Quatuor issu de Saint-Cyr-l’Ecole, riante commune des Yvelines jusque-là peu connue pour la richesse de sa production Pop-Rock, Zazie, Katty et Marine sont trois jeunes filles biberonnées aux sons Pop véhiculés par les Beatles, les Strokes ou les B-52’s. Entre deux cours, le trio, composé de deux guitaristes (Marine et Katty) et d’une batteuse (Zazie) tape le boeuf, compose et fait ses premières armes dans un studio généreusement prêté par l’une des relations du groupe.

Peu portées sur les accords complexes, les filles, à l’image de groupes punk-rock minimalistes comme The Presidents of the United States of America ou Sum 41, se contentent de jouer sur quelques cordes et compensent le faible niveau musical de leurs compositions par une énergie et une pose de « mauvaises filles » mal embouchées à contre-courant de leurs origines plus que bourgeoises. Gamines dorées et rebelles, les futures Plastiscines courent les salles de concert et les bars lounges de la région parisienne afin de tester leur répertoire devant un public. Inspirées par le titre « Lucy In The Sky With Diamonds » des quatre garçons dans le vent de Liverpool, elles en tirent le nom de Plastiscines qui, sonnant bien à l’oreille, leur inspire leur nom de scène. Rencontrant une bassiste (Louise) lors d’un concert des Libertines, les Plastiscines sont désormais prêtes à conquérir Paris.

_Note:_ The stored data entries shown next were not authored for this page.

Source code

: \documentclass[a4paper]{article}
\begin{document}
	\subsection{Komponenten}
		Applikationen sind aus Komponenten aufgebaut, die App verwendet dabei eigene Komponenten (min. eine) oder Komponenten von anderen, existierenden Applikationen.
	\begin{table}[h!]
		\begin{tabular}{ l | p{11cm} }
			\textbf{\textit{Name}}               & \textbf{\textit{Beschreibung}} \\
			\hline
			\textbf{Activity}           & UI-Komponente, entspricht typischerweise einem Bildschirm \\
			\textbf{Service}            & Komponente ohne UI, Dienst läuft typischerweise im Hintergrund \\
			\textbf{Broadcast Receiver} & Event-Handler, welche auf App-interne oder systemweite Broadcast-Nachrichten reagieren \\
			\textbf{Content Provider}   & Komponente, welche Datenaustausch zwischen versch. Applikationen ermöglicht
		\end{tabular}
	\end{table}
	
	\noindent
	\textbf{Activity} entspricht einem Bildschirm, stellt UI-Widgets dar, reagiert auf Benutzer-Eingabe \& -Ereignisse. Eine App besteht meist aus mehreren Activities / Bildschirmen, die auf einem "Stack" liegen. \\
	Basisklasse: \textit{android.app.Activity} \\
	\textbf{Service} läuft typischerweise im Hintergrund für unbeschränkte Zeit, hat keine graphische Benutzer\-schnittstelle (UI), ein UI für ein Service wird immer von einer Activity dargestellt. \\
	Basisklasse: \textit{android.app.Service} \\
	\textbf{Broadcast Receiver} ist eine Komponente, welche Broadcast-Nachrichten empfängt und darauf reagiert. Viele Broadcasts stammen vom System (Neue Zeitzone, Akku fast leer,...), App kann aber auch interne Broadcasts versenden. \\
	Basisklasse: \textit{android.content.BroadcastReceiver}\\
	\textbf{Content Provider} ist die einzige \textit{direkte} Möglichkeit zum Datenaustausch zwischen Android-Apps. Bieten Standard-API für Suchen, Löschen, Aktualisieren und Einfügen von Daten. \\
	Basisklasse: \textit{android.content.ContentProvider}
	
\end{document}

Les quatre filles du docteur marchent

Premiers concerts, premières représentations, les quatre ugly girls parviennent à imposer deux de leurs titres(« Shake » et « Rake ») sur la compilation « Paris Calling », un recueil dédié à la nouvelle scène rock francilienne aux côtés de The Parisians, The Rolls ou Second Sex. Repérées par le producteur Maxime Schmitt (qui n’est pas tout à fait un étranger pour certaines des membres du quatuor), ancien coach de Taxi Girl, les filles se font rôder sur de grandes scènes en première partie d’Indochine avant d’entamer l’écriture et la composition d’un premier album en 2004. Look néo-punk made in XVIe arrondissement, poses de sales gamines et jupettes colorées, les Plastiscines constituent un groupe visuel autant que musical, à l’apparence post-sixties immédiatement reconnaissable. LP1, sorti début 2007, présente l’originalité de ne durer que vingt-six minutes pour pas moins de treize titres. Deux minutes en moyenne, la critique estime que les filles se contentent du minimum syndical, d’autres préfèrent dire que l’expérience est « conceptuelle ». Pur hommage aux anciens combos féminins des années 1970 et 1980, LP1 est soutenu à bout de bras par le magazine musical Rock & Folk, au sein duquel quelques membres du groupe disposent de contacts privilégiés. Pistonnées, les Plastiscines ? Elles ne le nient pas vraiment et ont au moins le cran d’assumer leur carnet d’adresses. Mais leur côté « filles à papa rebelles » fait aussi partie du marketing et de la démarche artistique des Plastiscines, qui captent un public à la fois en marge de la jeunesse NAP (pour Neuilly-Auteuil-Passy) lassée ne n’avoir le choix qu’entre les chanteurs à textes néo-réalistes à la Bénabar, les vieux de la vieille façon Noir Désir ou Indochine, le Hip-hop de faux rebelles ou la Tektonik, fatigante à danser et qui laisse des auréoles sous les bras. Il existe donc une audience pour un groupe de filles, aux paroles faussement candides, parfois un peu crues, toujours teintées d’un féminisme peu revendicatif mais affirmé (« Loser ») ou d’un romantisme post-punk assez échevelé.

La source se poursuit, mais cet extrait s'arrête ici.